Pak Deon, Istrimu Menolak Kembali
Pak Deon, Istrimu Menolak Kembali
ผู้แต่ง: Runayanti

Bab 1.

ผู้เขียน: Runayanti
last update ปรับปรุงล่าสุด: 2025-07-08 17:22:31

‘Wanita lemah dan penyakitan sepertimu tidak pantas menjadi nyonya keluarga Mahendra!’

Kalimat menyakitkan itu masih tertancap di benaknya.

Beberapa detik yang lalu, dunia seakan terhenti.
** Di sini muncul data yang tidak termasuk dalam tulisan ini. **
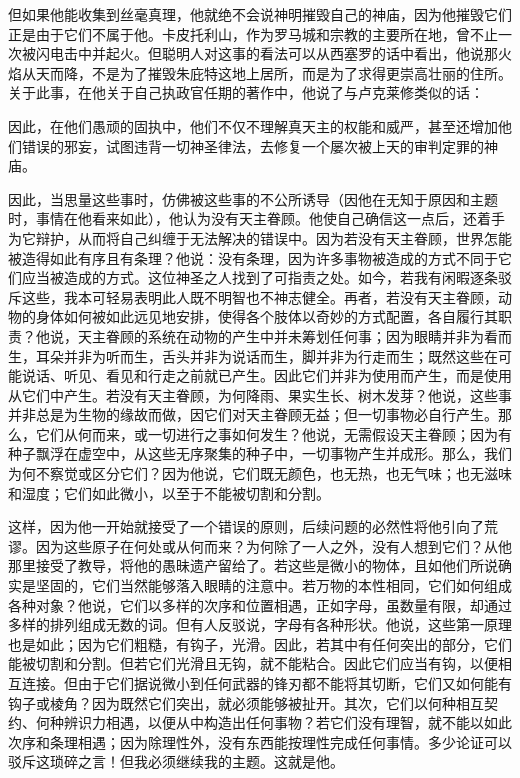 \par

但如果他能收集到丝毫真理，他就绝不会说神明摧毁自己的神庙，因为他摧毁它们正是由于它们不属于他。卡皮托利山，作为罗马城和宗教的主要所在地，曾不止一次被闪电击中并起火。但聪明人对这事的看法可以从西塞罗的话中看出，他说那火焰从天而降，不是为了摧毁朱庇特这地上居所，而是为了求得更崇高壮丽的住所。关于此事，在他关于自己执政官任期的著作中，他说了与卢克莱修类似的话：\par

\par

因此，在他们愚顽的固执中，他们不仅不理解真天主的权能和威严，甚至还增加他们错误的邪妄，试图违背一切神圣律法，去修复一个屡次被上天的审判定罪的神庙。\par

因此，当思量这些事时，仿佛被这些事的不公所诱导（因他在无知于原因和主题时，事情在他看来如此），他认为没有天主眷顾。他使自己确信这一点后，还着手为它辩护，从而将自己纠缠于无法解决的错误中。因为若没有天主眷顾，世界怎能被造得如此有序且有条理？他说：没有条理，因为许多事物被造成的方式不同于它们应当被造成的方式。这位神圣之人找到了可指责之处。如今，若我有闲暇逐条驳斥这些，我本可轻易表明此人既不明智也不神志健全。再者，若没有天主眷顾，动物的身体如何被如此远见地安排，使得各个肢体以奇妙的方式配置，各自履行其职责？他说，天主眷顾的系统在动物的产生中并未筹划任何事；因为眼睛并非为看而生，耳朵并非为听而生，舌头并非为说话而生，脚并非为行走而生；既然这些在可能说话、听见、看见和行走之前就已产生。因此它们并非为使用而产生，而是使用从它们中产生。若没有天主眷顾，为何降雨、果实生长、树木发芽？他说，这些事并非总是为生物的缘故而做，因它们对天主眷顾无益；但一切事物必自行产生。那么，它们从何而来，或一切进行之事如何发生？他说，无需假设天主眷顾；因为有种子飘浮在虚空中，从这些无序聚集的种子中，一切事物产生并成形。那么，我们为何不察觉或区分它们？因为他说，它们既无颜色，也无热，也无气味；也无滋味和湿度；它们如此微小，以至于不能被切割和分割。\par

这样，因为他一开始就接受了一个错误的原则，后续问题的必然性将他引向了荒谬。因为这些原子在何处或从何而来？为何除了一人之外，没有人想到它们？从他那里接受了教导，将他的愚昧遗产留给了。若这些是微小的物体，且如他们所说确实是坚固的，它们当然能够落入眼睛的注意中。若万物的本性相同，它们如何组成各种对象？他说，它们以多样的次序和位置相遇，正如字母，虽数量有限，却通过多样的排列组成无数的词。但有人反驳说，字母有各种形状。他说，这些第一原理也是如此；因为它们粗糙，有钩子，光滑。因此，若其中有任何突出的部分，它们能被切割和分割。但若它们光滑且无钩，就不能粘合。因此它们应当有钩，以便相互连接。但由于它们据说微小到任何武器的锋刃都不能将其切断，它们又如何能有钩子或棱角？因为既然它们突出，就必须能够被扯开。其次，它们以何种相互契约、何种辨识力相遇，以便从中构造出任何事物？若它们没有理智，就不能以如此次序和条理相遇；因为除理性外，没有东西能按理性完成任何事情。多少论证可以驳斥这琐碎之言！但我必须继续我的主题。这就是他。\par

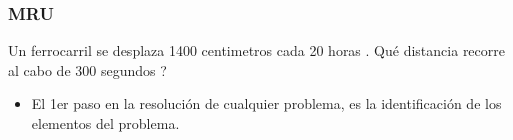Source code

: \documentclass{beamer}
\begin{document}
\begin{frame}
\frametitle{MRU}
% 
Un {{ ferrocarril }} {{ se desplaza }} {{ 1400 centimetros }} cada {{ 20 horas }}. Qu\'e {{ distancia }} recorre al cabo de {{ 300 segundos ?}} %


\begin{itemize}
\item El 1er paso en la resoluci\'on de cualquier problema, es la
identificaci\'on de los elementos del problema.
\end{itemize}



\end{frame}
\end{document}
Kalimat tersebut muncul melalui pesan anonim—disertai foto suaminya yang tengah menggenggam tangan anak mereka di gerbang sekolah.

“Jannah… kamu mau aku antar menyusul mereka?”
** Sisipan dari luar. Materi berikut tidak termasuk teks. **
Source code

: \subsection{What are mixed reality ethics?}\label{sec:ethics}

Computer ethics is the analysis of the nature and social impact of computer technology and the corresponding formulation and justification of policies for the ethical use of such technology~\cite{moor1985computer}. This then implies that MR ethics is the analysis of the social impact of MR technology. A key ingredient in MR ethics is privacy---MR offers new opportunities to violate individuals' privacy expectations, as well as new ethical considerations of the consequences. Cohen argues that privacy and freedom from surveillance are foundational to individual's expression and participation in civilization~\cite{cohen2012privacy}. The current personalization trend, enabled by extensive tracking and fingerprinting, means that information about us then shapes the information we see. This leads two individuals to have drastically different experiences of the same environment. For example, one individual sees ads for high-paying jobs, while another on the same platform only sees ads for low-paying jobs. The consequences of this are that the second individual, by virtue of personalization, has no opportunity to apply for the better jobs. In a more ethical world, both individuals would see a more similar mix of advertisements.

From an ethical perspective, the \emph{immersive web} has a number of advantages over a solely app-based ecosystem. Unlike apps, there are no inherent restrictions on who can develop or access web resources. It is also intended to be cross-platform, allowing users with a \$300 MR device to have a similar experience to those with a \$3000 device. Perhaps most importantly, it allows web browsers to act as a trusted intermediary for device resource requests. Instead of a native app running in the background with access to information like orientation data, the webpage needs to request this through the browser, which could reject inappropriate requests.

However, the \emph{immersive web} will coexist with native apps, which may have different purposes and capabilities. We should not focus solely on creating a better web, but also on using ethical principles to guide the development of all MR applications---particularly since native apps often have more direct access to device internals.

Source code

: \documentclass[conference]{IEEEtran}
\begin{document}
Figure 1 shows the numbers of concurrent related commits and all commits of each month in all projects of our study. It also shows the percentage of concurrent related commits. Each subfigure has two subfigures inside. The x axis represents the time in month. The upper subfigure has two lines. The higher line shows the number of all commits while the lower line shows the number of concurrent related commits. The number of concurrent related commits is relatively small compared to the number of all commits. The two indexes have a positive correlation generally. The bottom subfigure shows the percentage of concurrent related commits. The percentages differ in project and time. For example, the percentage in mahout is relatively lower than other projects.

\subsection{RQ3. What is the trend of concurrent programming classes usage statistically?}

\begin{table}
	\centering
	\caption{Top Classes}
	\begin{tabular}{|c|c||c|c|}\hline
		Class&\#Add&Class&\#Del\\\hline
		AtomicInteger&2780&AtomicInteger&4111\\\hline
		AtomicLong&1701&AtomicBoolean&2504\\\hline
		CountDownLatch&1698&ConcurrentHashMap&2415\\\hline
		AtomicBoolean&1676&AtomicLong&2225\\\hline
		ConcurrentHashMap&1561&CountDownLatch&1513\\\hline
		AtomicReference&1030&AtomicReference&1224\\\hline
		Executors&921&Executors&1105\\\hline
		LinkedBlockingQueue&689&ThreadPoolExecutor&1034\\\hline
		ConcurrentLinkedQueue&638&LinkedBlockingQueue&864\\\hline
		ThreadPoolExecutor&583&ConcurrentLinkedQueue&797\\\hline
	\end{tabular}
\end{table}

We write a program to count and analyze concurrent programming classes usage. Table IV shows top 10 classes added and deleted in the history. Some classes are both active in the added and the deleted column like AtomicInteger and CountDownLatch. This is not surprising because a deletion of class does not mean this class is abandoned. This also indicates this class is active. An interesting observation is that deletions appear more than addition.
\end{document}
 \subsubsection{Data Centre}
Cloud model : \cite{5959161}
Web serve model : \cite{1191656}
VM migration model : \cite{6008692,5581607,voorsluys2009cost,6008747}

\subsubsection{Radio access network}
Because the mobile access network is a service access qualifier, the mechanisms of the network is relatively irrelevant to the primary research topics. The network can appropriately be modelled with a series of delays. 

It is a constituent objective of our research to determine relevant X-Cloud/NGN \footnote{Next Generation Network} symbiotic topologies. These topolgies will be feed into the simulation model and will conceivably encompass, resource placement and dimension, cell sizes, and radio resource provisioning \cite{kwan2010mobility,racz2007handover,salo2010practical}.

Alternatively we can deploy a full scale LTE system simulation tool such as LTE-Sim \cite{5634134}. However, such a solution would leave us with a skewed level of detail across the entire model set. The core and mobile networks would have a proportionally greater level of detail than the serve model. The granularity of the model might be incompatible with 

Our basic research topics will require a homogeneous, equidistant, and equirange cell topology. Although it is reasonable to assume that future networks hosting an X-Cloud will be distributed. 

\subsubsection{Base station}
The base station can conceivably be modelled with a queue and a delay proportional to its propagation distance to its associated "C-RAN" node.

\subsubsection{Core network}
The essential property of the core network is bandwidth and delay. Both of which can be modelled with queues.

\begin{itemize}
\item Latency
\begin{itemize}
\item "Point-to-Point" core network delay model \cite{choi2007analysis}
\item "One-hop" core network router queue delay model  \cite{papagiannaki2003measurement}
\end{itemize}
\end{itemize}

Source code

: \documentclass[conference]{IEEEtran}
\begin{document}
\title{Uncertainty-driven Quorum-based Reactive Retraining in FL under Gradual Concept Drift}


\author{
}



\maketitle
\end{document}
Suara Naila belum membuat Jannah sadar dari lamunannya.

Matanya masih menatap ke arah langit-langit ruangan tempatnya dirawat. Tangan kirinya masih menempel bekas plester infus, dan pipinya pucat tanpa riasan. 
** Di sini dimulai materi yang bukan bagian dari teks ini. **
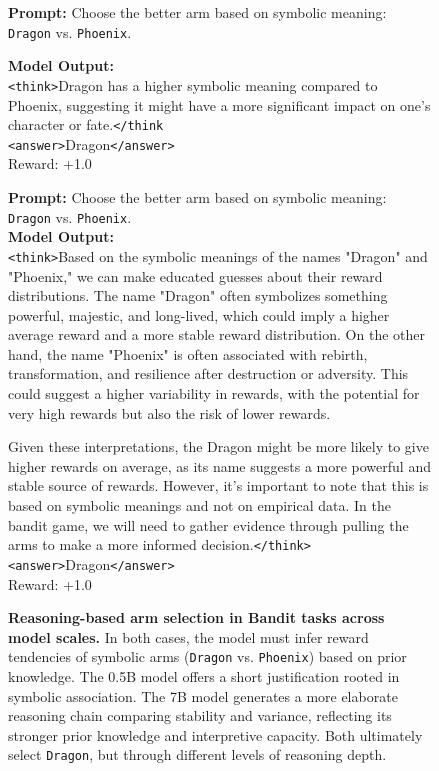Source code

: \begin{figure}[t]
\centering
\begin{tcolorbox}[colback=gray!2, colframe=black, boxrule=0.5pt, arc=2pt, width=0.95\linewidth, title=0.5B Bandit]
\textbf{Prompt:} Choose the better arm based on symbolic meaning: \texttt{Dragon} vs. \texttt{Phoenix}.

\textbf{Model Output:} \\
\texttt{<think>}Dragon has a higher symbolic meaning compared to Phoenix, suggesting it might have a more significant impact on one's character or fate.\texttt{</think} \\
\texttt{<answer>}Dragon\texttt{</answer>} \\
Reward: +1.0
\end{tcolorbox}

\begin{tcolorbox}[colback=gray!2, colframe=black, boxrule=0.5pt, arc=2pt, width=0.95\linewidth, title=7B Bandit]
\textbf{Prompt:} Choose the better arm based on symbolic meaning: \texttt{Dragon} vs. \texttt{Phoenix}.\\

\textbf{Model Output:} \\
\texttt{<think>}Based on the symbolic meanings of the names "Dragon" and "Phoenix," we can make educated guesses about their reward distributions. The name "Dragon" often symbolizes something powerful, majestic, and long-lived, which could imply a higher average reward and a more stable reward distribution. On the other hand, the name "Phoenix" is often associated with rebirth, transformation, and resilience after destruction or adversity. This could suggest a higher variability in rewards, with the potential for very high rewards but also the risk of lower rewards.

Given these interpretations, the Dragon might be more likely to give higher rewards on average, as its name suggests a more powerful and stable source of rewards. However, it's important to note that this is based on symbolic meanings and not on empirical data. In the bandit game, we will need to gather evidence through pulling the arms to make a more informed decision.\texttt{</think>} \\
\texttt{<answer>}Dragon\texttt{</answer>} \\
Reward: +1.0
\end{tcolorbox}
\caption{\textbf{Reasoning-based arm selection in Bandit tasks across model scales.} 
In both cases, the model must infer reward tendencies of symbolic arms (\texttt{Dragon} vs. \texttt{Phoenix}) based on prior knowledge. The 0.5B model offers a short justification rooted in symbolic association. The 7B model generates a more elaborate reasoning chain comparing stability and variance, reflecting its stronger prior knowledge and interpretive capacity. Both ultimately select \texttt{Dragon}, but through different levels of reasoning depth.}
\label{fig:bandit-multiscale}
\end{figure}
Harusnya, mereka bertiga merayakan peringatan Hari Ibu, bersama-sama di sekolah. Menonton bagaimana anak-anak mengirim bunga dan ucapan terima kasih pada masing-masing ibu mereka.

Namun, suaminya itu justru hadir di sekolah tanpa menjemputnya, seakan-akan menunjukkan jika sosoknya tak dibutuhkan.

“Jannah…”

“Sudah berapa hari aku di sini, Naila?”

Suara Jannah yang parau membuat Naila membeku sesaat, “D–dua hari…”.

Tubuh Jannah telah digerogoti lelah dan obat yang tak kunjung habis, hingga kepalanya terasa hampa.

Sudah terlalu sering Jannah menjadi pasien di rumah sakit ini. Opname bukan kabar yang luar biasa lagi baginya. Bahkan suami Jannah sudah menganggap itu seperti rutinitas yang wajar untuknya sehingga  tidak mengunjungi sama sekali.

Deon Mahendra adalah seorang pemilik perusahaan yang sukses menguasai hampir seluruh bisnis di kota Alzeera dan pria itu adalah suami yang menikah dengannya tujuh tahun yang lalu.

Menjadi Presiden Direktur sekaligus pemegang saham, membuat seorang Deon Mahendra sangat sibuk setiap hari.

Pria itu bahkan tidak lepas dari laptopnya setiap malam, sehingga dari hari ke hari, komunikasi di antara mereka menjadi lebih sedikit.

Jannah malah yakin, pria itu pasti lupa kapan terakhir mereka makan di luar bersama dalam satu keluarga utuh.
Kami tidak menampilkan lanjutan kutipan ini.